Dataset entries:
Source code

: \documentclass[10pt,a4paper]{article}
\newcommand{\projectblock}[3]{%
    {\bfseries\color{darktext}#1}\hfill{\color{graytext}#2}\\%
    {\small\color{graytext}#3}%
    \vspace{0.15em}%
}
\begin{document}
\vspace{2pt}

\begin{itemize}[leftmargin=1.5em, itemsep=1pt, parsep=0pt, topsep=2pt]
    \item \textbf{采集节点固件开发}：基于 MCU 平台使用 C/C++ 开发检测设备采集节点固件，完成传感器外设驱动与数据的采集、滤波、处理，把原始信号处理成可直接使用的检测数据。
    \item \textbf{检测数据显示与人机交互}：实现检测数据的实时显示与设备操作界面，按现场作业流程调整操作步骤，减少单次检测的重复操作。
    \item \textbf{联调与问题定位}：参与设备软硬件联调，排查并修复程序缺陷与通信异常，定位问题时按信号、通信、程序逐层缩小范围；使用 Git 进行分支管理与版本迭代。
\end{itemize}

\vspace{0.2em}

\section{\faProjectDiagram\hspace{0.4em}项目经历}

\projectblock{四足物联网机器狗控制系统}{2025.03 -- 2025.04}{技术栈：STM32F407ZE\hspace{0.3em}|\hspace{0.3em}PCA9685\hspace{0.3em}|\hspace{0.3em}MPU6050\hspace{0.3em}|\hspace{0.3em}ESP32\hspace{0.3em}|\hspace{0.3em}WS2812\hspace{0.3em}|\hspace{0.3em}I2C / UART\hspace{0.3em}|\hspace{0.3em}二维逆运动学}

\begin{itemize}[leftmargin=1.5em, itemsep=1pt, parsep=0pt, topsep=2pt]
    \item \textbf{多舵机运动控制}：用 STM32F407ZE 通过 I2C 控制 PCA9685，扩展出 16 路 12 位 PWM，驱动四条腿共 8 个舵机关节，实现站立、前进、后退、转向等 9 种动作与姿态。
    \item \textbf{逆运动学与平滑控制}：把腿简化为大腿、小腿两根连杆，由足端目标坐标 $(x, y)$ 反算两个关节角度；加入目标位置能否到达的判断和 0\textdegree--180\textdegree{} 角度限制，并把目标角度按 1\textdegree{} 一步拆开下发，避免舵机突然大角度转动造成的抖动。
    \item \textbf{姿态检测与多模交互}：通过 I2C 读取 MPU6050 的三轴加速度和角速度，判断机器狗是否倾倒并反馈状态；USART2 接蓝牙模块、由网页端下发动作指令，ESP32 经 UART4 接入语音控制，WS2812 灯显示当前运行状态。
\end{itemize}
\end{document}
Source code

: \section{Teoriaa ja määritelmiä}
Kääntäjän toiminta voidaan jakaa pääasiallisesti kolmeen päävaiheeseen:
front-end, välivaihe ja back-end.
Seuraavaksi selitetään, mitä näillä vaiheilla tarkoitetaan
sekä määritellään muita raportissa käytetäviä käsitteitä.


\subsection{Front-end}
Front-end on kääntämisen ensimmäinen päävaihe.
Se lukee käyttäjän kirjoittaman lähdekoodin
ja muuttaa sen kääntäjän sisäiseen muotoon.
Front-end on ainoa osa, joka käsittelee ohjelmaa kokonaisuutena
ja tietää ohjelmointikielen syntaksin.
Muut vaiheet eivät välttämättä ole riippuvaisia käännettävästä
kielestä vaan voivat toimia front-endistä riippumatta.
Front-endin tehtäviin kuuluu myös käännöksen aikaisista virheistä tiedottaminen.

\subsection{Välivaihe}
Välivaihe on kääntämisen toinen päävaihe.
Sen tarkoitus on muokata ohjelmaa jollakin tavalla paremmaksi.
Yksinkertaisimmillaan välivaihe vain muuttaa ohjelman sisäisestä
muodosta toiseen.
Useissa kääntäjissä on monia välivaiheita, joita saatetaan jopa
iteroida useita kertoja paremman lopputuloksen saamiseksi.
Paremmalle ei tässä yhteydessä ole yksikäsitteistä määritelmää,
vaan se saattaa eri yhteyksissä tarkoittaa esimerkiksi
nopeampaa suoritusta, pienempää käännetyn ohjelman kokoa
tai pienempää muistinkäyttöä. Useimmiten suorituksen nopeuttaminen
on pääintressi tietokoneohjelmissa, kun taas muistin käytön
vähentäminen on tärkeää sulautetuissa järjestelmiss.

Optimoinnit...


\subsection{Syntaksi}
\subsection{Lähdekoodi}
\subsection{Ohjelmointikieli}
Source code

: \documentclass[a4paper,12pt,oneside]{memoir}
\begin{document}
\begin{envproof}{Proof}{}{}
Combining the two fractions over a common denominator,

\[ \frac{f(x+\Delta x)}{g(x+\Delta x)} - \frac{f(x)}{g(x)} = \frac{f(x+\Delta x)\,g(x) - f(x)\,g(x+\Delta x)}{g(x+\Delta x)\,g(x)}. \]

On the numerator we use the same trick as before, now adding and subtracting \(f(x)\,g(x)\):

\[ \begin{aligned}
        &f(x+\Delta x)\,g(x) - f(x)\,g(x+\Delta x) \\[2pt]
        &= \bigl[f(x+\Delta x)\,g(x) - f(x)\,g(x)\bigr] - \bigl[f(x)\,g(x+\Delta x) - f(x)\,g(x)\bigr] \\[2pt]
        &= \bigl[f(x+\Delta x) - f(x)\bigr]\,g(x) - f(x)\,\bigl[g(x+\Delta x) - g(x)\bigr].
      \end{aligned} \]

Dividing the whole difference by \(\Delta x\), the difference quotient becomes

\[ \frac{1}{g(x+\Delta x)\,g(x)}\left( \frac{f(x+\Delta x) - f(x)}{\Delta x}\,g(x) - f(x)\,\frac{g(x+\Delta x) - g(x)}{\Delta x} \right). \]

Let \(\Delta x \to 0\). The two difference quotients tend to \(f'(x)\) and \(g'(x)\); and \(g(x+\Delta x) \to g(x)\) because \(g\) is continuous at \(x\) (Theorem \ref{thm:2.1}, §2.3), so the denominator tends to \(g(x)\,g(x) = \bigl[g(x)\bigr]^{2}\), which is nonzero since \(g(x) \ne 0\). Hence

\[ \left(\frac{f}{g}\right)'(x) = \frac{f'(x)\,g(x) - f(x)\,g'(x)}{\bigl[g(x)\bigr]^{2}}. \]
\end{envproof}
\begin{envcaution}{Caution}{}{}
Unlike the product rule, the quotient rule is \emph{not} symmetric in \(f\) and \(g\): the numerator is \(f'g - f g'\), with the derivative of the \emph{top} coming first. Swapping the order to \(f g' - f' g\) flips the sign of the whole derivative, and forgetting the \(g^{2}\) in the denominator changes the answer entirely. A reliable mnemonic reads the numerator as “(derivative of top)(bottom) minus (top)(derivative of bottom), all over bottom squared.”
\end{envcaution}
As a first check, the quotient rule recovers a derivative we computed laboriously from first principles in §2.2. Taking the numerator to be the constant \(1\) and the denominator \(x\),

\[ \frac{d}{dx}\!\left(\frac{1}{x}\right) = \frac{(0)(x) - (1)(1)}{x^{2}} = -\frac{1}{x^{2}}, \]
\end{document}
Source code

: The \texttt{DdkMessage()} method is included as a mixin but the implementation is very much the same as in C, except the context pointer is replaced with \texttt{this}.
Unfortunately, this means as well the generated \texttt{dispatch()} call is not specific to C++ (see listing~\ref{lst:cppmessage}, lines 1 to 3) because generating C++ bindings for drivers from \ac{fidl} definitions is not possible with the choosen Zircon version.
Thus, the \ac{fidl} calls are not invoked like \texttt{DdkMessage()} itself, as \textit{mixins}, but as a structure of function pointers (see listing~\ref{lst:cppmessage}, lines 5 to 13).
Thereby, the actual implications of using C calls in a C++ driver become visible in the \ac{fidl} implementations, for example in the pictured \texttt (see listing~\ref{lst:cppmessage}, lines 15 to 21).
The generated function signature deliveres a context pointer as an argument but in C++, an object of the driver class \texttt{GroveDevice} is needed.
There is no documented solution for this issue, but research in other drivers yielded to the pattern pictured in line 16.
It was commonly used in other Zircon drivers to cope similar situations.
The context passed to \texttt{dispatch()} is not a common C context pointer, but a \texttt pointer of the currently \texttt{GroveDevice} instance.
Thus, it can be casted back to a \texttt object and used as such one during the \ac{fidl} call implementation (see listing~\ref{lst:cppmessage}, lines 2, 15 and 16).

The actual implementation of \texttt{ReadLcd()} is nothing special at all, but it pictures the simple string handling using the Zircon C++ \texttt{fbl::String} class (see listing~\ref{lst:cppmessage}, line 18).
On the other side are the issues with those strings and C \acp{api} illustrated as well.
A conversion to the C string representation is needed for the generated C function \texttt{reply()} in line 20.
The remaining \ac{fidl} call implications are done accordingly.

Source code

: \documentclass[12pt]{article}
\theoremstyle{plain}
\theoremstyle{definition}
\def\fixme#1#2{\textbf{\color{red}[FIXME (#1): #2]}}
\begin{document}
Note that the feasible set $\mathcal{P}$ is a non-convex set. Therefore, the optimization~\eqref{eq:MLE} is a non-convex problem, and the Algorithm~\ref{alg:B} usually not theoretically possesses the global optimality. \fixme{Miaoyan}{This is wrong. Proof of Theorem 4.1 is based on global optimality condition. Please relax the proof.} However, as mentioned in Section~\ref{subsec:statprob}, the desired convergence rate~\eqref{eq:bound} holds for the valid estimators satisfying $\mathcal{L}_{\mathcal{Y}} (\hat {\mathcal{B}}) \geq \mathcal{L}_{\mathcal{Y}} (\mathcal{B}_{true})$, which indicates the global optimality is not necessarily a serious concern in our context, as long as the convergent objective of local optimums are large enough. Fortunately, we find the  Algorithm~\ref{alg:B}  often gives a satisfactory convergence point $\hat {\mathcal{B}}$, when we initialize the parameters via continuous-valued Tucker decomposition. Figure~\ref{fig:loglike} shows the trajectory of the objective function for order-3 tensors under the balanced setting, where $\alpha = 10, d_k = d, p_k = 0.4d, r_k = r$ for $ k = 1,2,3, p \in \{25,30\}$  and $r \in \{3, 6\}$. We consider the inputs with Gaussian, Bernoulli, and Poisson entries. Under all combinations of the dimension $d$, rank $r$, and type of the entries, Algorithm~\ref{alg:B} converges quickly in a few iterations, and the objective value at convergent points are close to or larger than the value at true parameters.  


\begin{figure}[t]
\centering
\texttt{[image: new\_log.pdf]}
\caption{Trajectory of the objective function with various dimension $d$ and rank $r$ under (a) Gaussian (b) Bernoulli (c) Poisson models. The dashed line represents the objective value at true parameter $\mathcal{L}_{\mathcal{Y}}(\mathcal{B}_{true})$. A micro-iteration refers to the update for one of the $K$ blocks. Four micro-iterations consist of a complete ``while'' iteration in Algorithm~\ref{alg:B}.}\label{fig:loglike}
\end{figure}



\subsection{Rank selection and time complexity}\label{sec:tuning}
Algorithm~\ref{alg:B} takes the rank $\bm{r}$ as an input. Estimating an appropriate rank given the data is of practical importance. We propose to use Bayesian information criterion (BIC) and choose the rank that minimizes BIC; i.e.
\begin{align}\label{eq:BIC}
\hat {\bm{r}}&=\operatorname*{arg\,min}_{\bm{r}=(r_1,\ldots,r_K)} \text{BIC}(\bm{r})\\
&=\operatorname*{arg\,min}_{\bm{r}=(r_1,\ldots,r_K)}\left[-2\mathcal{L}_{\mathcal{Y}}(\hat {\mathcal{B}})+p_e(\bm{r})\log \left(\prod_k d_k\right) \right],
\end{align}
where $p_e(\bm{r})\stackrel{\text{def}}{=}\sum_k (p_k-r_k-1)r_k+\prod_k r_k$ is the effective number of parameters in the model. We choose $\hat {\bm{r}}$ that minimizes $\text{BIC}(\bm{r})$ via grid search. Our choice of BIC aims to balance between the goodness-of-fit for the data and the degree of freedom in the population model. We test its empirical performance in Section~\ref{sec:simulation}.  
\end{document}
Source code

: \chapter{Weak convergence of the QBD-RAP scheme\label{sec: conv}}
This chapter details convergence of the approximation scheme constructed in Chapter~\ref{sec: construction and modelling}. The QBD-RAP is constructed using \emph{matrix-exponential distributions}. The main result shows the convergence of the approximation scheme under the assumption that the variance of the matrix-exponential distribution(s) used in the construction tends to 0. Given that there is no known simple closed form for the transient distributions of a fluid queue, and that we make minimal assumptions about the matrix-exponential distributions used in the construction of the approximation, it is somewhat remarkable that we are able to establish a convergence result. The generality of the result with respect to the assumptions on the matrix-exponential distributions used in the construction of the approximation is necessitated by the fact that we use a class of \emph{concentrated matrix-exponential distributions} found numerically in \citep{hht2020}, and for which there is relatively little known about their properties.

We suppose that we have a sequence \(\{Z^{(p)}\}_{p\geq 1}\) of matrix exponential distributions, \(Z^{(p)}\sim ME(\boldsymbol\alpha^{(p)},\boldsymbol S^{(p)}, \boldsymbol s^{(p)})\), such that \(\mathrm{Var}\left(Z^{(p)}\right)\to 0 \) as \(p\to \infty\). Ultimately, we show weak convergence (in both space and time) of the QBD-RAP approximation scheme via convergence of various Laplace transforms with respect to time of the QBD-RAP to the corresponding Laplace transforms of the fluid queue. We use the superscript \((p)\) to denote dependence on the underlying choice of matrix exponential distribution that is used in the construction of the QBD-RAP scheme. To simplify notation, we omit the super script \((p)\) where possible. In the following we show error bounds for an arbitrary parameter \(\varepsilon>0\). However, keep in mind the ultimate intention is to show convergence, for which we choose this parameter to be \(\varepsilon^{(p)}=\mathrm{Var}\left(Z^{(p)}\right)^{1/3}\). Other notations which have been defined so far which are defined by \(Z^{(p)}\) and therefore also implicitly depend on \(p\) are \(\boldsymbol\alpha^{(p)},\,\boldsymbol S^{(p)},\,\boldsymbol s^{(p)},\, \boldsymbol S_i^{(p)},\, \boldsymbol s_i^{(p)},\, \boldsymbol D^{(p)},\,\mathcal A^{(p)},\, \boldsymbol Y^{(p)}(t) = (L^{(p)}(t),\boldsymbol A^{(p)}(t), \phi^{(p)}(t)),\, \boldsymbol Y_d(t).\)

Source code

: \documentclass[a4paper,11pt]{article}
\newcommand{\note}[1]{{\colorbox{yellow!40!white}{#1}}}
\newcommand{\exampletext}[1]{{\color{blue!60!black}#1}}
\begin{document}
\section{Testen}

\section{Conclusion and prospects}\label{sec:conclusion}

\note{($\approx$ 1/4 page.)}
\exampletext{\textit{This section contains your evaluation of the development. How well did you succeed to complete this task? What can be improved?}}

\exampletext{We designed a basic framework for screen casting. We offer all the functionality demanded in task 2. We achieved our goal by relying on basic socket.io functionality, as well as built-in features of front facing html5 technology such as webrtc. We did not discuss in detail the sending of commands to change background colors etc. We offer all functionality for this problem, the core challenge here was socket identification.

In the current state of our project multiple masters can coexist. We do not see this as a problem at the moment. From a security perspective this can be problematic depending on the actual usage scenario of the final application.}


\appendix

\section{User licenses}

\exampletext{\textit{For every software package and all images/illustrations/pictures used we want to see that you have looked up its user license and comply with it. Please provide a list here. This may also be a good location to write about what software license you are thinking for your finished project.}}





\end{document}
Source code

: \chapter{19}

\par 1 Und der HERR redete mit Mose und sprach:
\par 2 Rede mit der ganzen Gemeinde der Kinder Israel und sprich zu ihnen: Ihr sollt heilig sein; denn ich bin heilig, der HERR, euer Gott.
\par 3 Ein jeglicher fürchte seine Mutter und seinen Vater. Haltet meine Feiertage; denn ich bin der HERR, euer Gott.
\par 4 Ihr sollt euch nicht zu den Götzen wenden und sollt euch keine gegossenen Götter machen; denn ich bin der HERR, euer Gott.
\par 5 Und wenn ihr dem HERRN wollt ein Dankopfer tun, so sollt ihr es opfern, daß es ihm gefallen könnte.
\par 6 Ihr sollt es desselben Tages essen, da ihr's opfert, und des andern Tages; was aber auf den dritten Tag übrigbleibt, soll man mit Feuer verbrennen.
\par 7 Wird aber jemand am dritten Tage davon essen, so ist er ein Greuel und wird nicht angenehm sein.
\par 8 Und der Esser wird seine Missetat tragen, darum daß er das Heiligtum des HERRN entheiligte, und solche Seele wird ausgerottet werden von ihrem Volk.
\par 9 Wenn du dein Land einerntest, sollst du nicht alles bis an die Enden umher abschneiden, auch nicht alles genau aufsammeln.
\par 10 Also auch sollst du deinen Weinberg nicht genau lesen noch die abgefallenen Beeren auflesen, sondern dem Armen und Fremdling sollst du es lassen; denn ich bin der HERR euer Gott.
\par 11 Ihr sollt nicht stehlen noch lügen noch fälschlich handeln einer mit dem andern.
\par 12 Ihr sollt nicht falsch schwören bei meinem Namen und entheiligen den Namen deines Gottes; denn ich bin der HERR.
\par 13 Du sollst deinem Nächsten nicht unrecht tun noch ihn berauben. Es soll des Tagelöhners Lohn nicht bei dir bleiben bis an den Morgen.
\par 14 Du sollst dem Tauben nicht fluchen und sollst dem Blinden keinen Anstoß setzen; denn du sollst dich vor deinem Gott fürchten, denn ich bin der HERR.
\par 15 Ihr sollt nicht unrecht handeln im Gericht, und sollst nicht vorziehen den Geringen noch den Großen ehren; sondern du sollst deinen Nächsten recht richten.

--- PROBLEM ---
Using the entries above, repeat only the lines from the one containing "von ihrem Volk." through the one containing "alles genau aufsammeln.", end lines included.

--- FINISHED EXERCISE ---
\par 8 Und der Esser wird seine Missetat tragen, darum daß er das Heiligtum des HERRN entheiligte, und solche Seele wird ausgerottet werden von ihrem Volk.
\par 9 Wenn du dein Land einerntest, sollst du nicht alles bis an die Enden umher abschneiden, auch nicht alles genau aufsammeln.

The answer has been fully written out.